Sometimes litigation throws such weird light on business and human affairs that it’s best to view the proceedings as ironic commentary on the underlying issues, rather than a rational search for truth, let alone justice. Such is the case with Standard & Poor’s defense against the federal government’s $5 billion fraud lawsuit.

The Justice Department, as you’ll recall, has accused S&P (MHFI) of helping cause the 2008 financial crash by inflating its ratings of esoteric subprime-backed securities. The company’s purported motive: pleasing the investment banks that pay its fees. The rating agency’s first line of defense was that it couldn’t be held liable for its claims of integrity because no sensible investor would believe its “AAA” rubber stamp.

In July, a federal judge in Santa Ana, Calif., brusquely rejected S&P’s “mere puffery” defense. If one read between the lines of his ruling, U.S. District Judge David Carter seemed incredulous that a company that bases its reputation on independent judgment would maintain with a straight face that it’s immune from legal consequences because no one takes its judgment seriously. “If no investor believed in S&P’s objectivity,” the judge wrote, “is S&P asserting that, as a matter of law, the company’s credit ratings service added absolutely zero material value as a predictor of creditworthiness?” It seemed like something from the theater of the absurd.

Now S&P has a new pitch that would make Samuel Beckett and Eugene Ionesco proud. The rating company has accused the Obama administration of “retaliation” for S&P’s downgrade of U.S. creditworthiness in 2011. “Only S&P Ratings downgraded the United States and only S&P Ratings has been sued by the United States, even though the S&P ratings challenged by the United States were no different than those of at least one other rating agency and other rating agencies have made the same assertions of ‘independence’ that are challenged in the complaint as against S&P,” the New York-based company said in the Sept. 3 court filing. In August 2011, S&P downgraded the U.S.’s 60-year-running “AAA” credit rating to “AA+” with a “negative outlook.”

The government, unsurprisingly, denies that its suit is merely a gesture of revenge. The Justice Department responded to questions about S&P’s filing by citing a Feb. 5 press conference announcing the case during which Associate Attorney General Tony West said there was “no connection” to the downgrade. S&P has presented no plausible evidence—in the form of memos or whistle-blower testimony—to support its retaliatory conspiracy charge.

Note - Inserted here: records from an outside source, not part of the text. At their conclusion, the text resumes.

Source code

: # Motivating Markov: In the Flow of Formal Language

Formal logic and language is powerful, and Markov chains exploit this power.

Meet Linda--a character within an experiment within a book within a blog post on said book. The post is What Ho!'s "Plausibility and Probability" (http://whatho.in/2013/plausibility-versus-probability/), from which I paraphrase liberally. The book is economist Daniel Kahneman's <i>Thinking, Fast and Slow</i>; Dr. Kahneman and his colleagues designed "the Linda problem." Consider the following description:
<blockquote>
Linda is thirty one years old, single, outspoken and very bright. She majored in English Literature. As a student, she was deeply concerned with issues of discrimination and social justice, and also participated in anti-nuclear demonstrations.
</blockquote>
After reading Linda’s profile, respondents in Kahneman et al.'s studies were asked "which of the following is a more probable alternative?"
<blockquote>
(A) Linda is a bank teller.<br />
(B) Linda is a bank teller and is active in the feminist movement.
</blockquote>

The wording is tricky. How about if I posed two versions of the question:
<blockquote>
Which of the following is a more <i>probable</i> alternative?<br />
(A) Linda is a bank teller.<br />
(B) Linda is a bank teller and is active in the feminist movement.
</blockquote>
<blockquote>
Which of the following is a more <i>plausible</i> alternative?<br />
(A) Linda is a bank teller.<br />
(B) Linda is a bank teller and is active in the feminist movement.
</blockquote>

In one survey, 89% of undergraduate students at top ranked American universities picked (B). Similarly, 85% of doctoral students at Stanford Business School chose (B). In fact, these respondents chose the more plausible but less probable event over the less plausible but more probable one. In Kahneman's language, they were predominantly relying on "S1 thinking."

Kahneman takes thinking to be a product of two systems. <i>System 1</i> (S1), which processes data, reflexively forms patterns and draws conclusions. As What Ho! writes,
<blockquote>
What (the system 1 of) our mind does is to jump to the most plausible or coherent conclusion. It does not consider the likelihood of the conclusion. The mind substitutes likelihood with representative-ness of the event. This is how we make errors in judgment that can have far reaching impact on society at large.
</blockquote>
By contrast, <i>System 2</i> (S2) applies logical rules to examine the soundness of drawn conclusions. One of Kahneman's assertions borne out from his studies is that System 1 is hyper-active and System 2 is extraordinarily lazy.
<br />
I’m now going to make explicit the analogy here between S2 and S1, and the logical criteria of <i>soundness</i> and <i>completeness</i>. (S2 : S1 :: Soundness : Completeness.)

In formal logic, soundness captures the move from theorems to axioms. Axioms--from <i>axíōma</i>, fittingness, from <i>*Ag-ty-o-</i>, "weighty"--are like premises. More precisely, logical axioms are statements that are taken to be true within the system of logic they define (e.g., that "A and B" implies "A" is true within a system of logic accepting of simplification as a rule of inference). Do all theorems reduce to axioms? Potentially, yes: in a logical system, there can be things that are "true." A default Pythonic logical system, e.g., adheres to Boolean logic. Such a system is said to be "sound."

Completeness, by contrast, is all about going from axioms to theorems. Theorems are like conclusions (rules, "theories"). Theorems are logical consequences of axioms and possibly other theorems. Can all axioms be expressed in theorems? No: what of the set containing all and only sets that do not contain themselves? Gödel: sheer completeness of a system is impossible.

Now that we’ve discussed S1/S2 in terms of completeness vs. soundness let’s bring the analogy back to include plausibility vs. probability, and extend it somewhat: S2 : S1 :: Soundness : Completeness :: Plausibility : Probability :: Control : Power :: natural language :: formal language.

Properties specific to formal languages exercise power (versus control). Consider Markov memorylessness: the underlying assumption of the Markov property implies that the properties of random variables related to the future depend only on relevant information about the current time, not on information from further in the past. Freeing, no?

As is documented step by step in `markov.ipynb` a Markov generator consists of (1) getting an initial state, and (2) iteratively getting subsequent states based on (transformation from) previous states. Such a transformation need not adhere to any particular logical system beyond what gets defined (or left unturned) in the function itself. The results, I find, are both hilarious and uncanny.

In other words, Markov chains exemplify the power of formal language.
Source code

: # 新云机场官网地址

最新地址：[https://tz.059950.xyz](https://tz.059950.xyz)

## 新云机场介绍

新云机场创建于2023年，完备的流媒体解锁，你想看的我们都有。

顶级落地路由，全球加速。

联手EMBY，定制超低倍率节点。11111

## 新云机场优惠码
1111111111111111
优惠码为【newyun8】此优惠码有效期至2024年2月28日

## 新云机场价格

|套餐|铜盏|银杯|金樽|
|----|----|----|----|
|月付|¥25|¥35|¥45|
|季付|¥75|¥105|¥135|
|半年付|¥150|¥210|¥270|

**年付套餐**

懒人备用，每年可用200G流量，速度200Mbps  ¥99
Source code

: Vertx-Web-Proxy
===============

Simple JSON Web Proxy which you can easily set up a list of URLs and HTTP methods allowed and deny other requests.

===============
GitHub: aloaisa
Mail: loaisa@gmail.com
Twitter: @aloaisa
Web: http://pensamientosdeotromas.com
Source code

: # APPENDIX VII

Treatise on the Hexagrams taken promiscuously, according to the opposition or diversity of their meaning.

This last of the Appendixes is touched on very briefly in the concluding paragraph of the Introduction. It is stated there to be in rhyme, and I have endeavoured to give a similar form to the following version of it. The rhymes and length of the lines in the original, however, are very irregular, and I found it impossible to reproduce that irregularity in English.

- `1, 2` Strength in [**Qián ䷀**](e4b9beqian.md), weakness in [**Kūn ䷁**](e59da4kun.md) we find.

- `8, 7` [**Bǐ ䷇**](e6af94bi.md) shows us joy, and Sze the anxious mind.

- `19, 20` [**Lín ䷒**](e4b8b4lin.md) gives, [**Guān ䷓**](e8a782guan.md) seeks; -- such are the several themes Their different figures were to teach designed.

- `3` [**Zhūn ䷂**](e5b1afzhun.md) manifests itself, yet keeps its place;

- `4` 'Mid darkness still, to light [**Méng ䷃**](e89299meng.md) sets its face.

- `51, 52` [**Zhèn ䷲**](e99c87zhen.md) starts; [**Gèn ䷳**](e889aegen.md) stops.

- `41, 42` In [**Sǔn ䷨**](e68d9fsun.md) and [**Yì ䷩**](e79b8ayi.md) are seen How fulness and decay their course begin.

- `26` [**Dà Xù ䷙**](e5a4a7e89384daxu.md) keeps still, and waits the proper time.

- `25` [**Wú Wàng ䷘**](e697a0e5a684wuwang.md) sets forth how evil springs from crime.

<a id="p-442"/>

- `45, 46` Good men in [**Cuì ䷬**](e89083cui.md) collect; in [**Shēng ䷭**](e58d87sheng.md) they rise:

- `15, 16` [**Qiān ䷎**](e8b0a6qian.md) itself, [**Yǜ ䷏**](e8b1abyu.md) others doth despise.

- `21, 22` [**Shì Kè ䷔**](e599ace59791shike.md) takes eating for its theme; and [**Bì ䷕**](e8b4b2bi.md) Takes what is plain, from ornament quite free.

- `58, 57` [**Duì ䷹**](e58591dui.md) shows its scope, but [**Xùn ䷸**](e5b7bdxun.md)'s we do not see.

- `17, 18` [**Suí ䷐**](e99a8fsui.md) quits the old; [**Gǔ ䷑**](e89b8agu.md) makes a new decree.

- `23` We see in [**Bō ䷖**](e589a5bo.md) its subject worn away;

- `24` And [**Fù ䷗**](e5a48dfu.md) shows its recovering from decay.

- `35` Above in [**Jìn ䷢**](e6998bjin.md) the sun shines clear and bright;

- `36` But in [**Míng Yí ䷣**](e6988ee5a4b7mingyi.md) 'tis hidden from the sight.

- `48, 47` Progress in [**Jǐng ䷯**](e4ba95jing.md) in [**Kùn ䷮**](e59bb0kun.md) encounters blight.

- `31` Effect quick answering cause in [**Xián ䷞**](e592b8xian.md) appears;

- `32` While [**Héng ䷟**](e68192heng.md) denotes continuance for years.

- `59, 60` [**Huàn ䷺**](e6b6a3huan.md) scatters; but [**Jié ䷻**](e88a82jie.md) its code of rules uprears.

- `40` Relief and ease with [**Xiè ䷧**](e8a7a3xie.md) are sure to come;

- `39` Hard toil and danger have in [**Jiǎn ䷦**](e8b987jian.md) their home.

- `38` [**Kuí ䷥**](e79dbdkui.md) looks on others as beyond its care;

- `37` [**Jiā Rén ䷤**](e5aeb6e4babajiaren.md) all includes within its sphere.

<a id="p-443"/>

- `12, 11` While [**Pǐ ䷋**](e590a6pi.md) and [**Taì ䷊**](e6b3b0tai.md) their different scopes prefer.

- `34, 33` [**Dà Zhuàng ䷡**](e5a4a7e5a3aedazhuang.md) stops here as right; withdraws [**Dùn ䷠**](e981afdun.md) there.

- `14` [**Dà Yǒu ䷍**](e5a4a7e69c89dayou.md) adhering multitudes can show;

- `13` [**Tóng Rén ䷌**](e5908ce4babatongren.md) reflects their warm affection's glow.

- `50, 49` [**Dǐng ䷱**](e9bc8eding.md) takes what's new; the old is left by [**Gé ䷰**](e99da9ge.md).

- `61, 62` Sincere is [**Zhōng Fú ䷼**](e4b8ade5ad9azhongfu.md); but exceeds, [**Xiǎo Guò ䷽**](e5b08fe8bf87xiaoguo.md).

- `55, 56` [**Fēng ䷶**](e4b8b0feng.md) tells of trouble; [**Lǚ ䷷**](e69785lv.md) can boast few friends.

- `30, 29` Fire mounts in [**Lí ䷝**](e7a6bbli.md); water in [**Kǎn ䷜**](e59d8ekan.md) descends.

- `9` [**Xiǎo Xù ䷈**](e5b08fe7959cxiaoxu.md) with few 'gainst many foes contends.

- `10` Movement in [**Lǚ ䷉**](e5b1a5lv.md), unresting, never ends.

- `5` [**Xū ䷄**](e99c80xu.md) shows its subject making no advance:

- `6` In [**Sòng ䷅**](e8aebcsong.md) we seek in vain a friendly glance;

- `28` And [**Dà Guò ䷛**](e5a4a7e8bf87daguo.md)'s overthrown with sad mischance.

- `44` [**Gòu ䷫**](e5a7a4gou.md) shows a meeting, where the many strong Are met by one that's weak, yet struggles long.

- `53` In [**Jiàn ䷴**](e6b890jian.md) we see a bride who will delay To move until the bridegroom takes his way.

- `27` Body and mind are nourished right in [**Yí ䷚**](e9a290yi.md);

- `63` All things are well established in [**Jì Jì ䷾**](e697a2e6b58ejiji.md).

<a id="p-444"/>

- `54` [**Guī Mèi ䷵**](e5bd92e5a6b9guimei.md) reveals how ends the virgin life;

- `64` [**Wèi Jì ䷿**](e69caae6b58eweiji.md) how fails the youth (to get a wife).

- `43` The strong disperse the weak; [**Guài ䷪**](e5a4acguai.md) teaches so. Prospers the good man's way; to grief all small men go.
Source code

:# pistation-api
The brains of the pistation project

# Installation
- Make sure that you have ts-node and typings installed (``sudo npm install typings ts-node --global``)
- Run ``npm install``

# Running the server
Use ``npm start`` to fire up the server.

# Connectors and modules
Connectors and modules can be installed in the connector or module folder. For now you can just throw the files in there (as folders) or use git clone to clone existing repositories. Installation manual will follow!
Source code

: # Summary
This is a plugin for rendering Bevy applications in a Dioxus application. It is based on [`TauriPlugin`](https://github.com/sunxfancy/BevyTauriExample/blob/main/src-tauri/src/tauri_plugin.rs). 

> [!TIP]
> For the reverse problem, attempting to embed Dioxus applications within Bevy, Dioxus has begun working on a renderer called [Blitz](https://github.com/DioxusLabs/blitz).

More interesting than the pretrial finger-pointing itself are the bizarre, if inadvertent, incongruities S&P continues to highlight in court. Having initially gone with don’t-mind-our-puffery, S&P proceeds to invite comparisons between its woefully inaccurate (and suspiciously rosy) precrisis ratings and its so-far woefully inaccurate 2011 prediction that the entire U.S. government had become a less reliable investment. S&P was dead wrong about subprime securities during the housing bubble, and as the U.S. economy has slowly recovered from recession, it has been wrong again about the safety of buying Treasury securities. Maybe S&P is still trying to prove its point that no one ought to take it seriously.

S&P’s retaliation defense also highlights that its rivals, Moody’s (MCO) and Fitch, issued ratings similar to S&P’s and yet haven’t been named as defendants. Granted, the Justice Department hasn’t explained why it singled out S&P. Yet if one thinks about this a little more, S&P’s objection isn’t much different from that of any target of government law enforcement. It’s always sort of unfair when the feds go after some but not all alleged offenders. Unable to police misconduct on a truly systematic basis, the authorities often crack down on one high-profile player to send a message to the marketplace. The unlucky recipient of the government’s unmerciful attention almost always feels persecuted. Just ask Steven Cohen and his hedge-fund firm SAC Capital Advisors. The question is not whether “everyone is doing it”—it’s whether the Justice Department can show by means of testimony and documents that you did it.

Can the government make its case against S&P? That’s far from obvious. There’s a big difference between incompetence and fraud. Eventually, S&P will have to narrow its defense to the matter of whether its closely followed and highly lucrative predictions were faulty or dishonest. In the meantime, enjoy the strange theater.